[Entries taken from a collection]
++++++++++

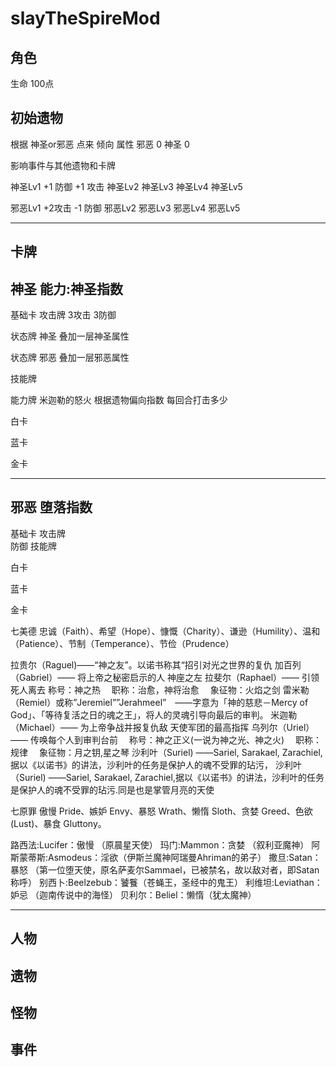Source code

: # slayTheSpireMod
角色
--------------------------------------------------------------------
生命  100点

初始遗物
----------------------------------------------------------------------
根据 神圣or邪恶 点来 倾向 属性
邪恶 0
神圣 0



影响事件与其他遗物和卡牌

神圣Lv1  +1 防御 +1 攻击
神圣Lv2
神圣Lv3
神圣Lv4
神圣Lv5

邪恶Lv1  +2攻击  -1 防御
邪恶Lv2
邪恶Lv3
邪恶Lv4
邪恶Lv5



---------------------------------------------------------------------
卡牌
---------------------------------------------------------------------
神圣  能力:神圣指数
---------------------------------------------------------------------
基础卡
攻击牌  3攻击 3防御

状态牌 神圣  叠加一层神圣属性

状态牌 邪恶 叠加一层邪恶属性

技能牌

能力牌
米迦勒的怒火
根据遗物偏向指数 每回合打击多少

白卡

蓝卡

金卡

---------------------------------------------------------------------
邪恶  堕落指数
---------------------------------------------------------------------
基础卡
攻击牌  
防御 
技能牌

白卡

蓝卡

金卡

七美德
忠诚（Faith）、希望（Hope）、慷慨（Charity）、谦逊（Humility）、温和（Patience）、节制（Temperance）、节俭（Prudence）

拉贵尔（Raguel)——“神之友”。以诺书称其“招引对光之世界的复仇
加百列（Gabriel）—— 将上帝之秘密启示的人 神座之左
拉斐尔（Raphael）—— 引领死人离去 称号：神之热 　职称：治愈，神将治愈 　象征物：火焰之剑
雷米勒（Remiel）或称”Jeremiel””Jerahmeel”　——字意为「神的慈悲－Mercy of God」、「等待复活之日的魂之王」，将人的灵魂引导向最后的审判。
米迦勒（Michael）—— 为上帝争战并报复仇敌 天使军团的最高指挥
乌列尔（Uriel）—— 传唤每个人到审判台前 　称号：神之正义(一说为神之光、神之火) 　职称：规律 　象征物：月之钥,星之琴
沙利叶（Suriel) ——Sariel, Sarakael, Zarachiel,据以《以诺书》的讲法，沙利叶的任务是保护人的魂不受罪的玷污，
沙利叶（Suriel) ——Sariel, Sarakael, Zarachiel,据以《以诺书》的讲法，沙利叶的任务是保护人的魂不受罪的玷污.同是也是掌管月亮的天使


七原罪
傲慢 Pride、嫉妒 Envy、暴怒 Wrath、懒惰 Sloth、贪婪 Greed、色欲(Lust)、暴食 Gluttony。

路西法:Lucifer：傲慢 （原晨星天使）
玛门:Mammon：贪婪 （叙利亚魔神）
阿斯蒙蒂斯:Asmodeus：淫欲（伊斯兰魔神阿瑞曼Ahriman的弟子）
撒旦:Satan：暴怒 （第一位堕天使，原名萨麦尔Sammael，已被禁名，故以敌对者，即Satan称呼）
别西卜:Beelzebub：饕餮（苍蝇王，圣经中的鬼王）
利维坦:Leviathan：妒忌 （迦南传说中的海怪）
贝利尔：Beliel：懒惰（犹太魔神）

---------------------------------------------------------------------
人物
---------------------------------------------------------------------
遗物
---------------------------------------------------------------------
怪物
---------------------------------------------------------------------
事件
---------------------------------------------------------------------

++++++++++

• [WHAT THE EXERCISE ASKS]: What is needed is every line of the data above, set down exactly but with the images left out.

• [YOUR RESPONSE]:
Source code

: # slayTheSpireMod
角色
--------------------------------------------------------------------
生命  100点

初始遗物
----------------------------------------------------------------------
根据 神圣or邪恶 点来 倾向 属性
邪恶 0
神圣 0



影响事件与其他遗物和卡牌

神圣Lv1  +1 防御 +1 攻击
神圣Lv2
神圣Lv3
神圣Lv4
神圣Lv5

邪恶Lv1  +2攻击  -1 防御
邪恶Lv2
邪恶Lv3
邪恶Lv4
邪恶Lv5



---------------------------------------------------------------------
卡牌
---------------------------------------------------------------------
神圣  能力:神圣指数
---------------------------------------------------------------------
基础卡
攻击牌  3攻击 3防御

状态牌 神圣  叠加一层神圣属性

状态牌 邪恶 叠加一层邪恶属性

技能牌

能力牌
米迦勒的怒火
根据遗物偏向指数 每回合打击多少

白卡

蓝卡

金卡

---------------------------------------------------------------------
邪恶  堕落指数
---------------------------------------------------------------------
基础卡
攻击牌  
防御 
技能牌

白卡

蓝卡

金卡

七美德
忠诚（Faith）、希望（Hope）、慷慨（Charity）、谦逊（Humility）、温和（Patience）、节制（Temperance）、节俭（Prudence）

拉贵尔（Raguel)——“神之友”。以诺书称其“招引对光之世界的复仇
加百列（Gabriel）—— 将上帝之秘密启示的人 神座之左
拉斐尔（Raphael）—— 引领死人离去 称号：神之热 　职称：治愈，神将治愈 　象征物：火焰之剑
雷米勒（Remiel）或称”Jeremiel””Jerahmeel”　——字意为「神的慈悲－Mercy of God」、「等待复活之日的魂之王」，将人的灵魂引导向最后的审判。
米迦勒（Michael）—— 为上帝争战并报复仇敌 天使军团的最高指挥
乌列尔（Uriel）—— 传唤每个人到审判台前 　称号：神之正义(一说为神之光、神之火) 　职称：规律 　象征物：月之钥,星之琴
沙利叶（Suriel) ——Sariel, Sarakael, Zarachiel,据以《以诺书》的讲法，沙利叶的任务是保护人的魂不受罪的玷污，
沙利叶（Suriel) ——Sariel, Sarakael, Zarachiel,据以《以诺书》的讲法，沙利叶的任务是保护人的魂不受罪的玷污.同是也是掌管月亮的天使


七原罪
傲慢 Pride、嫉妒 Envy、暴怒 Wrath、懒惰 Sloth、贪婪 Greed、色欲(Lust)、暴食 Gluttony。

路西法:Lucifer：傲慢 （原晨星天使）
玛门:Mammon：贪婪 （叙利亚魔神）
阿斯蒙蒂斯:Asmodeus：淫欲（伊斯兰魔神阿瑞曼Ahriman的弟子）
撒旦:Satan：暴怒 （第一位堕天使，原名萨麦尔Sammael，已被禁名，故以敌对者，即Satan称呼）
别西卜:Beelzebub：饕餮（苍蝇王，圣经中的鬼王）
利维坦:Leviathan：妒忌 （迦南传说中的海怪）
贝利尔：Beliel：懒惰（犹太魔神）

---------------------------------------------------------------------
人物
---------------------------------------------------------------------
遗物
---------------------------------------------------------------------
怪物
---------------------------------------------------------------------
事件
---------------------------------------------------------------------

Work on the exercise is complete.